EXERCISE AIM: Leaving the images behind, copy every line of the records exactly.

ENTRIES SUPPLIED:
------------------------------------------------

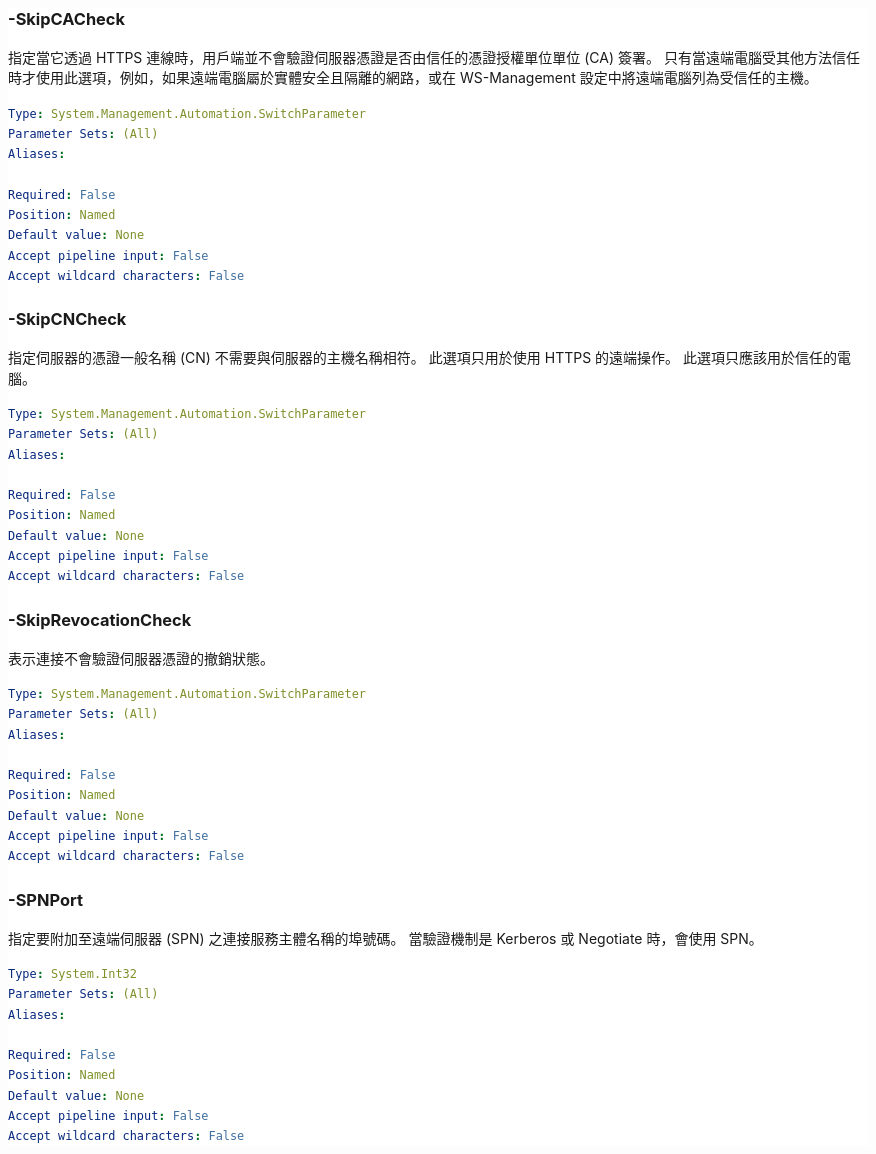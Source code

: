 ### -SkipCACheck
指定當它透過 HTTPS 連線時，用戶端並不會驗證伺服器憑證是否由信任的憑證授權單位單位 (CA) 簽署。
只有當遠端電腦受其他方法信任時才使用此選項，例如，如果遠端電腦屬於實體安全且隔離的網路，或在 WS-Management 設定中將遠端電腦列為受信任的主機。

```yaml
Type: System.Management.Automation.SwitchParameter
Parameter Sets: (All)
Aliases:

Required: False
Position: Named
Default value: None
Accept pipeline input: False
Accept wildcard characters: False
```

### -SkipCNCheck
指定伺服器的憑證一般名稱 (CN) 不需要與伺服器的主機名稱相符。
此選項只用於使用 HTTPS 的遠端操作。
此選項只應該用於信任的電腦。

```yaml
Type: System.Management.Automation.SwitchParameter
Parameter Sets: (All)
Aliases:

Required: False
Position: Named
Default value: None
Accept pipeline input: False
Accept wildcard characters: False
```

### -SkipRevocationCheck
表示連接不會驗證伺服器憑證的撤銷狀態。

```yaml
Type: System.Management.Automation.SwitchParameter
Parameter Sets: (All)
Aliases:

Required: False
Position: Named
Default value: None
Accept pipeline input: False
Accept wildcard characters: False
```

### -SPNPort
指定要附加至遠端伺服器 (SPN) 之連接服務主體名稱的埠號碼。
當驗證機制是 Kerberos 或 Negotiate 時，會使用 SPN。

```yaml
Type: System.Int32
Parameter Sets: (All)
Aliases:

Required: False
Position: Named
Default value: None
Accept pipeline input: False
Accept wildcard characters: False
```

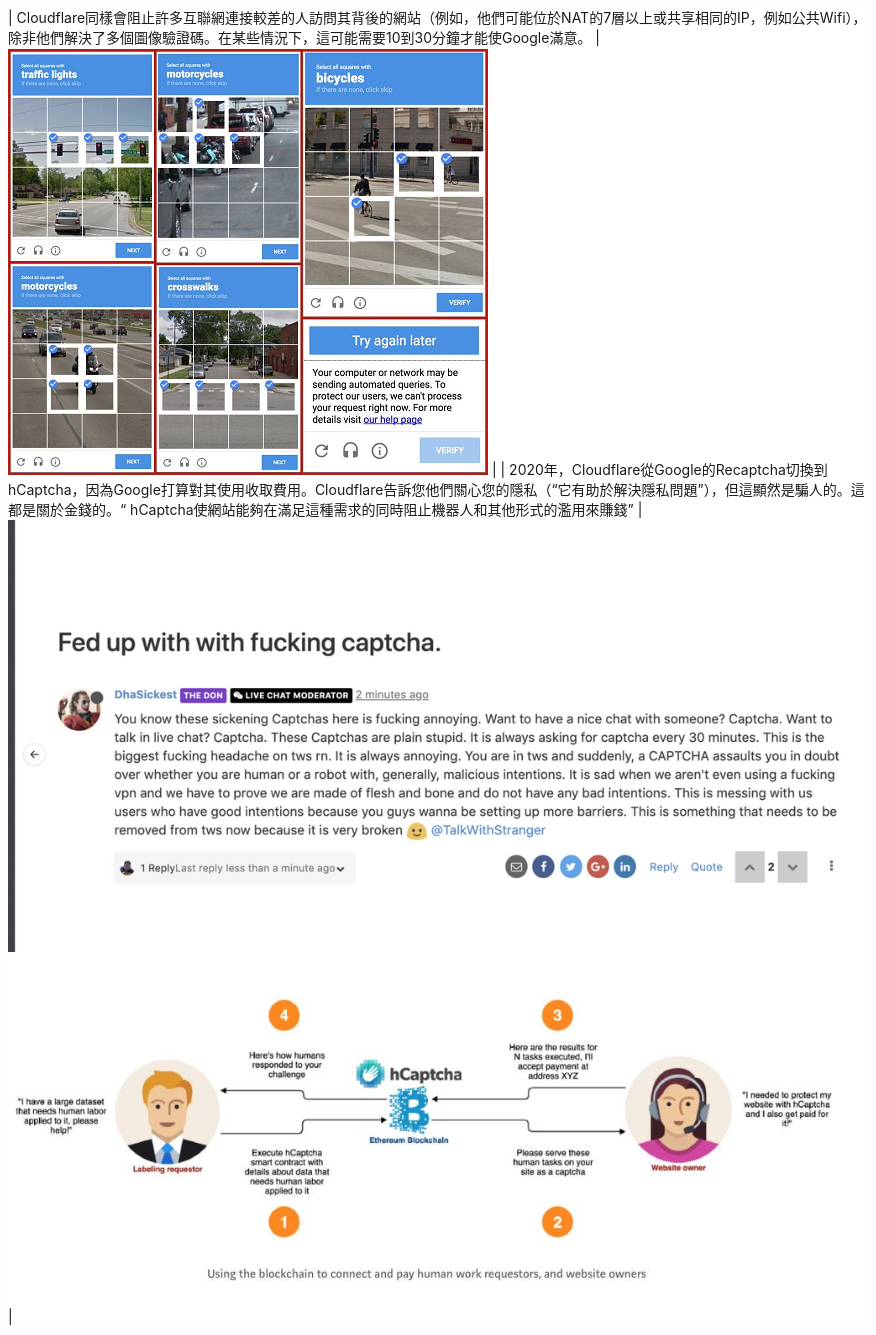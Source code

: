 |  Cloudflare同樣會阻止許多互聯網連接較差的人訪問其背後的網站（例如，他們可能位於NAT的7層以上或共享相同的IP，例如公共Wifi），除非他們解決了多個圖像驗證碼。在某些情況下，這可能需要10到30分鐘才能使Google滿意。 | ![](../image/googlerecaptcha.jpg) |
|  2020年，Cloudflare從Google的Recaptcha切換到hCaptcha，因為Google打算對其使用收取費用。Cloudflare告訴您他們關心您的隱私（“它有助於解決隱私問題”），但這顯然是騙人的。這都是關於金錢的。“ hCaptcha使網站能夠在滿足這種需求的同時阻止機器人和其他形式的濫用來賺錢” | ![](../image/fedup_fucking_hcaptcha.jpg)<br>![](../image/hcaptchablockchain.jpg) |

------------------------------------------------

ANSWER BOX:
Source code

: ### -SkipCACheck
指定當它透過 HTTPS 連線時，用戶端並不會驗證伺服器憑證是否由信任的憑證授權單位單位 (CA) 簽署。
只有當遠端電腦受其他方法信任時才使用此選項，例如，如果遠端電腦屬於實體安全且隔離的網路，或在 WS-Management 設定中將遠端電腦列為受信任的主機。

```yaml
Type: System.Management.Automation.SwitchParameter
Parameter Sets: (All)
Aliases:

Required: False
Position: Named
Default value: None
Accept pipeline input: False
Accept wildcard characters: False
```

### -SkipCNCheck
指定伺服器的憑證一般名稱 (CN) 不需要與伺服器的主機名稱相符。
此選項只用於使用 HTTPS 的遠端操作。
此選項只應該用於信任的電腦。

```yaml
Type: System.Management.Automation.SwitchParameter
Parameter Sets: (All)
Aliases:

Required: False
Position: Named
Default value: None
Accept pipeline input: False
Accept wildcard characters: False
```

### -SkipRevocationCheck
表示連接不會驗證伺服器憑證的撤銷狀態。

```yaml
Type: System.Management.Automation.SwitchParameter
Parameter Sets: (All)
Aliases:

Required: False
Position: Named
Default value: None
Accept pipeline input: False
Accept wildcard characters: False
```

### -SPNPort
指定要附加至遠端伺服器 (SPN) 之連接服務主體名稱的埠號碼。
當驗證機制是 Kerberos 或 Negotiate 時，會使用 SPN。

```yaml
Type: System.Int32
Parameter Sets: (All)
Aliases:

Required: False
Position: Named
Default value: None
Accept pipeline input: False
Accept wildcard characters: False
```

Source code

: |  Cloudflare同樣會阻止許多互聯網連接較差的人訪問其背後的網站（例如，他們可能位於NAT的7層以上或共享相同的IP，例如公共Wifi），除非他們解決了多個圖像驗證碼。在某些情況下，這可能需要10到30分鐘才能使Google滿意。 | ![](../image/googlerecaptcha.jpg) |
|  2020年，Cloudflare從Google的Recaptcha切換到hCaptcha，因為Google打算對其使用收取費用。Cloudflare告訴您他們關心您的隱私（“它有助於解決隱私問題”），但這顯然是騙人的。這都是關於金錢的。“ hCaptcha使網站能夠在滿足這種需求的同時阻止機器人和其他形式的濫用來賺錢” | ![](../image/fedup_fucking_hcaptcha.jpg)<br>![](../image/hcaptchablockchain.jpg) |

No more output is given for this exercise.